Die Schnittzeichnung verdeutlicht den Aufbau der Rohloff-Nabe.
Abbildung: Rohloff AG

 

Mit welcher Kilometerleistung rechnen Sie etwa?

Wir haben viele Kunden, die haben inzwischen weit über 40.000 Kilometer gefahren – ohne Probleme. Auch, wenn man sich die Naben ansieht: Man sieht nichts, also Verschleiß ist für uns kein Problem. Wir selbst sagen unseren Kunden mit ruhigem Gewissen, dass man ruhig bis an die 100.000 Kilometer kalkulieren kann. Man muss wissen: Diese hohe Verschleißfestigkeit ist natürlich eine Begleiterscheinung der Solidität, der Festigkeit, die notwendig ist, um das Ding im Sport zu platzieren. Also von der Sporttauglichkeit profitiert jeder Alltagsanwender im Hinblick auf diese unwahrscheinlich lange Lebensdauer.

Werden Sie diese Nabe weiterhin selbst produzieren, oder werden Sie mit steigender Nachfrage auch „außerhalb“ produzieren lassen?

Der Markt verändert sich natürlich sehr stark mit jedem Produkt. Wohin die Reise geht, ist ganz schwierig zu sagen. Wir sind also offen für jede Partnerschaft, es muss natürlich dann auch eine entsprechend solide, an der Fahrradzukunft orientierte Verbindung sein.

Ist geplant, dass Sie über die bestehende Produktpalette hinaus weitere Entwicklungen vorstellen, oder werden Sie zunächst das Bestehende verfeinern?

Ja, das Problem ist ja immer: Arbeit zieht Arbeit nach sich. Also, wir haben jetzt jede Menge zu tun mit der Produktionsausweitung.

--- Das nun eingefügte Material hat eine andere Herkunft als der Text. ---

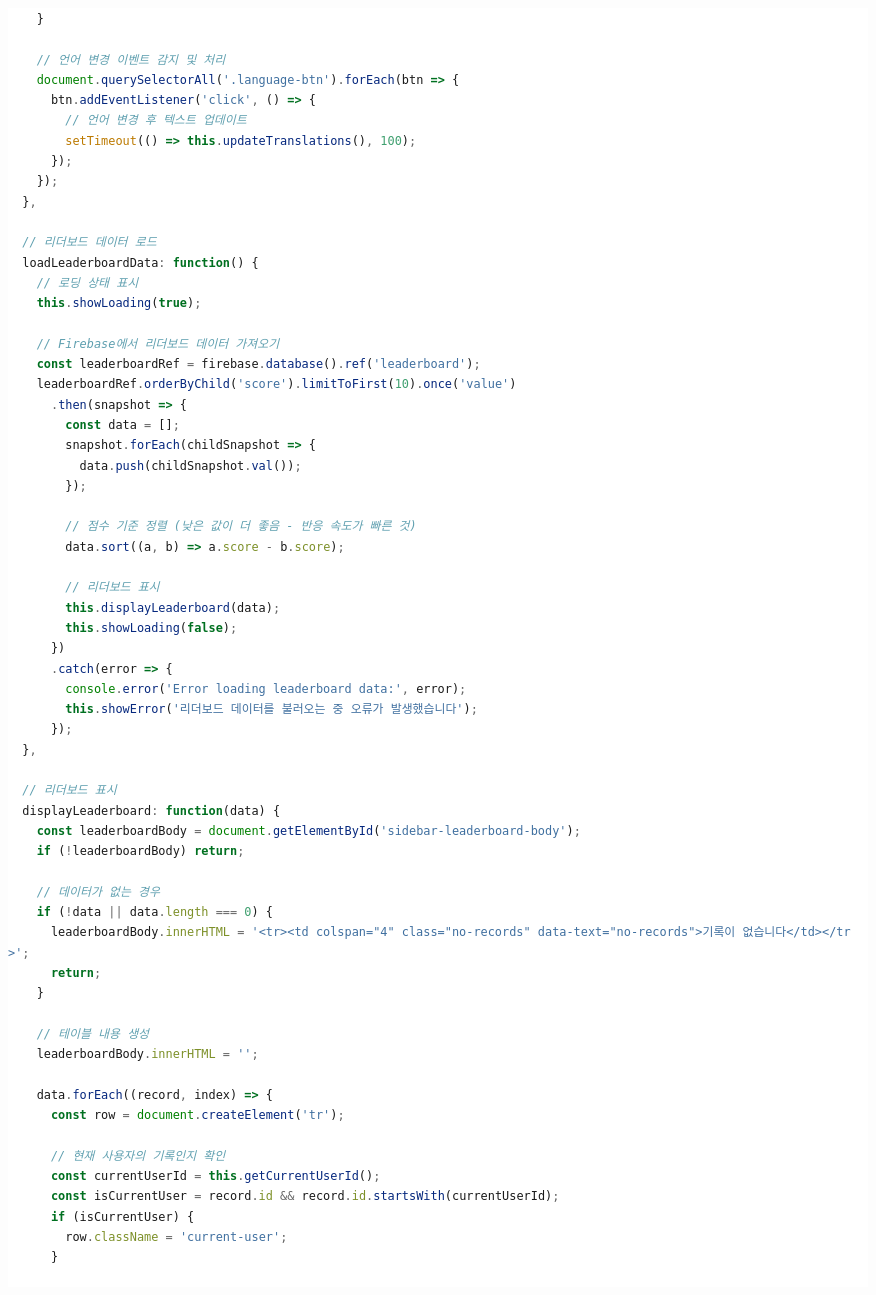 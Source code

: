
 ```javascript
    }
    
    // 언어 변경 이벤트 감지 및 처리
    document.querySelectorAll('.language-btn').forEach(btn => {
      btn.addEventListener('click', () => {
        // 언어 변경 후 텍스트 업데이트
        setTimeout(() => this.updateTranslations(), 100);
      });
    });
  },
  
  // 리더보드 데이터 로드
  loadLeaderboardData: function() {
    // 로딩 상태 표시
    this.showLoading(true);
    
    // Firebase에서 리더보드 데이터 가져오기
    const leaderboardRef = firebase.database().ref('leaderboard');
    leaderboardRef.orderByChild('score').limitToFirst(10).once('value')
      .then(snapshot => {
        const data = [];
        snapshot.forEach(childSnapshot => {
          data.push(childSnapshot.val());
        });
        
        // 점수 기준 정렬 (낮은 값이 더 좋음 - 반응 속도가 빠른 것)
        data.sort((a, b) => a.score - b.score);
        
        // 리더보드 표시
        this.displayLeaderboard(data);
        this.showLoading(false);
      })
      .catch(error => {
        console.error('Error loading leaderboard data:', error);
        this.showError('리더보드 데이터를 불러오는 중 오류가 발생했습니다');
      });
  },
  
  // 리더보드 표시
  displayLeaderboard: function(data) {
    const leaderboardBody = document.getElementById('sidebar-leaderboard-body');
    if (!leaderboardBody) return;
    
    // 데이터가 없는 경우
    if (!data || data.length === 0) {
      leaderboardBody.innerHTML = '<tr><td colspan="4" class="no-records" data-text="no-records">기록이 없습니다</td></tr>';
      return;
    }
    
    // 테이블 내용 생성
    leaderboardBody.innerHTML = '';
    
    data.forEach((record, index) => {
      const row = document.createElement('tr');
      
      // 현재 사용자의 기록인지 확인
      const currentUserId = this.getCurrentUserId();
      const isCurrentUser = record.id && record.id.startsWith(currentUserId);
      if (isCurrentUser) {
        row.className = 'current-user';
      }
      
``` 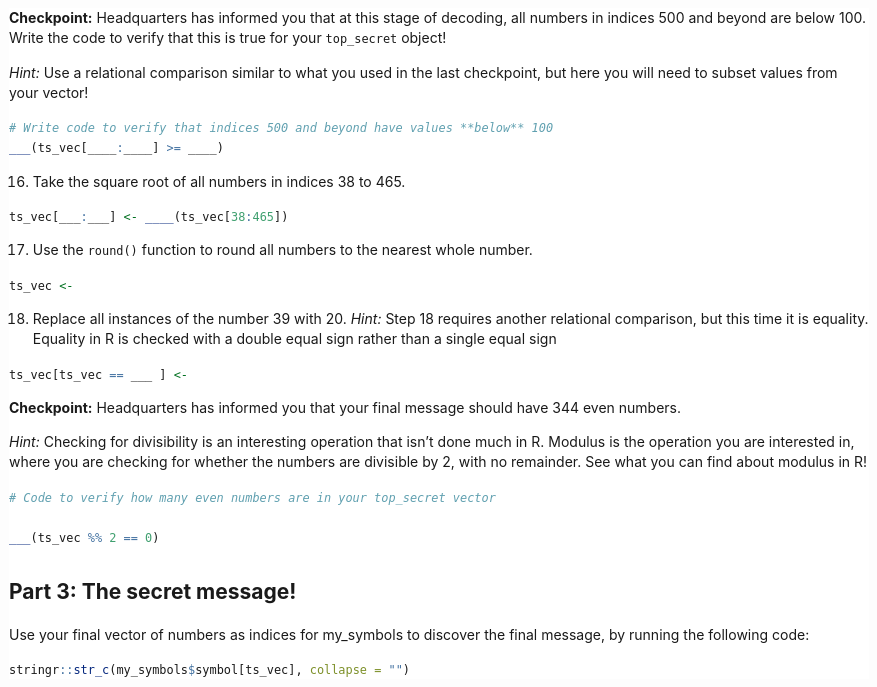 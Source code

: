 **Checkpoint:** Headquarters has informed you that at this stage of
decoding, all numbers in indices 500 and beyond are below 100. Write the
code to verify that this is true for your `top_secret` object!

*Hint:* Use a relational comparison similar to what you used in the last
checkpoint, but here you will need to subset values from your vector!

``` r
# Write code to verify that indices 500 and beyond have values **below** 100
___(ts_vec[____:____] >= ____)
```





16. Take the square root of all numbers in indices 38 to 465.

``` r
ts_vec[___:___] <- ____(ts_vec[38:465])
```

17. Use the `round()` function to round all numbers to the nearest whole
    number.

``` r
ts_vec <- 
```

18. Replace all instances of the number 39 with 20. *Hint:* Step 18
    requires another relational comparison, but this time it is
    equality. Equality in R is checked with a double equal sign rather
    than a single equal sign

``` r
ts_vec[ts_vec == ___ ] <- 
```

**Checkpoint:** Headquarters has informed you that your final message
should have 344 even numbers.

*Hint:* Checking for divisibility is an interesting operation that isn’t
done much in R. Modulus is the operation you are interested in, where
you are checking for whether the numbers are divisible by 2, with no
remainder. See what you can find about modulus in R!

``` r
# Code to verify how many even numbers are in your top_secret vector

___(ts_vec %% 2 == 0)
```





## Part 3: The secret message!

Use your final vector of numbers as indices for my_symbols to discover
the final message, by running the following code:

``` r
stringr::str_c(my_symbols$symbol[ts_vec], collapse = "")
```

Die Nabe soll weiter ausgebaut werden und unsere Philosophie ist, dass so ein Produkt nie fertig ist. Es soll also ständig weiter entwickelt und verfeinert werden.

Was als nächstes ansteht, sind Leichtlaufdichtungen, die leicht zu tauschen sind, damit also das Mitschleppen der Pedale reduziert wird. Das Ganzjahresöl, schon lange angekündigt, schon lange erwartet, wird jetzt endlich fertig werden. Das Buch zur Nabe muss noch fertig werden. Wir arbeiten an einem neuen Schaltgriff, also einem Komfortgriff, der nicht mehr diese sportliche Dimensionierung hat, sondern lang ist, auch gerade von zarter Damenhand besser zu bedienen ist. Und als nächstes ein ganz großes Projekt ist die elektronische Schaltung, die ja auch schon in der Presse diskutiert wurde. Da arbeiten wir also auch dran, dass die Nabe demnächst elektrisch beziehungsweise für den, der es mag, auch elektronisch geschaltet werden kann.

Weitere Projekte sind Zahnriemenantriebe, die wir unter Umständen in einer Partnerschaft mit irgend einem Rahmenhersteller machen.

Also, wir haben jede Menge Projekte, man muss es sich einteilen. Das Problem ist, wie gesagt: Das fängt an mit ’ner harmlosen Idee und dann endet es natürlich in sehr viel Arbeit.

Ich bedanke mich für das Gespräch und wünsche Ihnen weiterhin viel Erfolg.